The comparisons of epidemiologic and clinical parameters revealed that in the indigenous Warao population in Delta Amacuro  tuberculosis occurs at younger ages (mean of 32.6 years) than in the rest of the population (mean of 38–39 years), and unlike the 71% male predominance in the cities, there is a nearly equal male:female distribution (54%). This pattern is consistent with very active spread within this isolated Amerindian community  that has the highest TB incidence in Venezuela and amongst the lowest life expectancies.

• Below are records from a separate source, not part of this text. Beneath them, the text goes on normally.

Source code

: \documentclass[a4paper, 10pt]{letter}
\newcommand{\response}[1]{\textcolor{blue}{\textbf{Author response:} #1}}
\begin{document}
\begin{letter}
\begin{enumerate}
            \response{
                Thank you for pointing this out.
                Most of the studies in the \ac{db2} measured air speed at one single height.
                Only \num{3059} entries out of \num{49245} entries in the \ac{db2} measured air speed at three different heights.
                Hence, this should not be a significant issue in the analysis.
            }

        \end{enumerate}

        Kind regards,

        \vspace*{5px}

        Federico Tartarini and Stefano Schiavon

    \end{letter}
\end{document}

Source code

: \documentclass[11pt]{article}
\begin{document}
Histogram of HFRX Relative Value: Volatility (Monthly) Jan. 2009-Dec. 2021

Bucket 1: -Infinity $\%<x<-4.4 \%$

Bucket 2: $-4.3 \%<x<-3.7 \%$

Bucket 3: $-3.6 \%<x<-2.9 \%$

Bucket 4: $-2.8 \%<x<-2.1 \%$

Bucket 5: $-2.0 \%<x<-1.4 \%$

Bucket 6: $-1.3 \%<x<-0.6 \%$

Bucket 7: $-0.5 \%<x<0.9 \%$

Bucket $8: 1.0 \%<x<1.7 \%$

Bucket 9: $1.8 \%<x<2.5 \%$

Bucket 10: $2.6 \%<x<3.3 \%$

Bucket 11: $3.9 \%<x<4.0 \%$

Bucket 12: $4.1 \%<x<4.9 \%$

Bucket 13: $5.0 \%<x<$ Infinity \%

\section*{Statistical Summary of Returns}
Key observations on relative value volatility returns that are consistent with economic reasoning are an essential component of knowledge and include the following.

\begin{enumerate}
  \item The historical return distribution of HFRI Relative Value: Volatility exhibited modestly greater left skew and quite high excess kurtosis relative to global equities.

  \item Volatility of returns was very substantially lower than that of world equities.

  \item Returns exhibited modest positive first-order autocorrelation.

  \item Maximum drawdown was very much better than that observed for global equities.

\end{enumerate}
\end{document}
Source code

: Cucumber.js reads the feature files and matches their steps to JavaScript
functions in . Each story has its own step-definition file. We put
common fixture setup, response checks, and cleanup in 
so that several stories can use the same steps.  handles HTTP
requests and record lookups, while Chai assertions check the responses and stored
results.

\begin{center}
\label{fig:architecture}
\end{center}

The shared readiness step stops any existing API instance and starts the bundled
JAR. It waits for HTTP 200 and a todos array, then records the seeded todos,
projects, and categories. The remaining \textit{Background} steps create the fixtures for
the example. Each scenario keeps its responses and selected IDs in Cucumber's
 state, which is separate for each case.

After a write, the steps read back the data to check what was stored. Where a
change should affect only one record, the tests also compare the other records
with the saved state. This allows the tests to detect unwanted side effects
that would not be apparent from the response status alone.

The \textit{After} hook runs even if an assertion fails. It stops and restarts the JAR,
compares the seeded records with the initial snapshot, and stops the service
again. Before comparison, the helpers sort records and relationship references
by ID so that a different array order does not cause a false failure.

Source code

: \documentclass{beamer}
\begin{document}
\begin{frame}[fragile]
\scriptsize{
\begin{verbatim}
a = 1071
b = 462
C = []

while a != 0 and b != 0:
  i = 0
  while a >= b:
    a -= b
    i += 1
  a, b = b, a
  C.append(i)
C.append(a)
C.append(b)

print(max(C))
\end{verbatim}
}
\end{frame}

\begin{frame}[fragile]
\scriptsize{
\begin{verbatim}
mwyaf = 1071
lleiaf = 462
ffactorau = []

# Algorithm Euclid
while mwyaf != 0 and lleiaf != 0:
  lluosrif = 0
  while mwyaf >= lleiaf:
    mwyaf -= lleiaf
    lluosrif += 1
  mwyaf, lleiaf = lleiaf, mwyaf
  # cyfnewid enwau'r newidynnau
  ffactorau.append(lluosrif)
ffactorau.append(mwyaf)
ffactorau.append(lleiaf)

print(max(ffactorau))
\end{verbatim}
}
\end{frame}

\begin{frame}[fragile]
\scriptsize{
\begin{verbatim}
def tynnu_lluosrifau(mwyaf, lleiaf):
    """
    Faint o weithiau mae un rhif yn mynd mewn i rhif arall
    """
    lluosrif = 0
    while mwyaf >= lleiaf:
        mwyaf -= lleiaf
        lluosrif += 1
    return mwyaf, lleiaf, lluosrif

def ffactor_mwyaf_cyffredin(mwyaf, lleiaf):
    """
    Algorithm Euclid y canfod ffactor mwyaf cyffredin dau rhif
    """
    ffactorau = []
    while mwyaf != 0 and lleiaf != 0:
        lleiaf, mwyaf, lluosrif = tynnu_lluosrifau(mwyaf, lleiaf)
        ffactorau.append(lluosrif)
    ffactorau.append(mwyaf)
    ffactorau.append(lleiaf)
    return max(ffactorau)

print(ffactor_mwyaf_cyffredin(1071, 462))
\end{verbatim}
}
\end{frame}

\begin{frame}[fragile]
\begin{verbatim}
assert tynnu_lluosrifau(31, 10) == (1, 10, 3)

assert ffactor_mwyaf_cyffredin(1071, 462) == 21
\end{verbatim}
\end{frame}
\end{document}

The data from the largely Amerindian tuberculosis population in the Amazonas states  suggests a similar, but less marked trend, with an average age of 36.8 that is 64% male. More polemical are the findings suggesting that SIT 17 may be more actively transmitted because patients with isolates belonging to the SIT 17 cluster tended to be younger and were more likely to have AFB positive specimens. Low patient age is considered characteristic of strains being actively transmitted . In contrast, SIT 53 may be less virulent because patients with this spoligotype tended to be older and may have more AFB negative sputa, but the AFB trend did not reach statistical significance, and the older age, while reaching statistical significance, was based on only 21 SIT 53 patients and needs to be confirmed in subsequent studies.
These associations provoke a number of questions. If SIT 53 were really less virulent, why is it still the sixth most common spoligotype, causing 4% (53) of cases? Could it have been a very common strain in the past, that is now more apt at latency and reactivation than person-to-person transmission, and will its prevalence decrease over time? SIT 93 is the second most common spoligotype, found in 10% of all isolates, but why isn't it also associated with clinical parameters suggesting virulence and transmission? Finally, preliminary MIRU-VNTR analysis suggests that all of the most common spoligotype clusters, except for SIT 605, contain several different strain genotypes. Therefore, for the epidemiologic associations with SIT 17 or SIT 53 to make sense, it must be assumed that the strains with these spoligotypes derived from a common ancestor with genetic characteristics that were maintained even as the MIRU-VNTR patterns evolved, as seems true for globally dispersed lineages such as Beijing. Finally, it must be recalled that clinical data was not available for many of the patients whose isolates comprised this study, so although all data were collected before spoligotyping results were known, the epidemiologic associations with SIT 17 could be subject to biases due to regional differences in patient admission or data recording. We attempted to reduce this possibility through regional stratification, and found that associations for SIT 17 persisted, although not always reaching statistical significance. If subsequent studies with more complete data confirm that the SIT 17 or SIT 53 spoligotypes, or the SIT 605 Carabobo genotype, are associated with particular clinical disease characteristics, the challenge will be to identify the molecular basis for these apparent differences.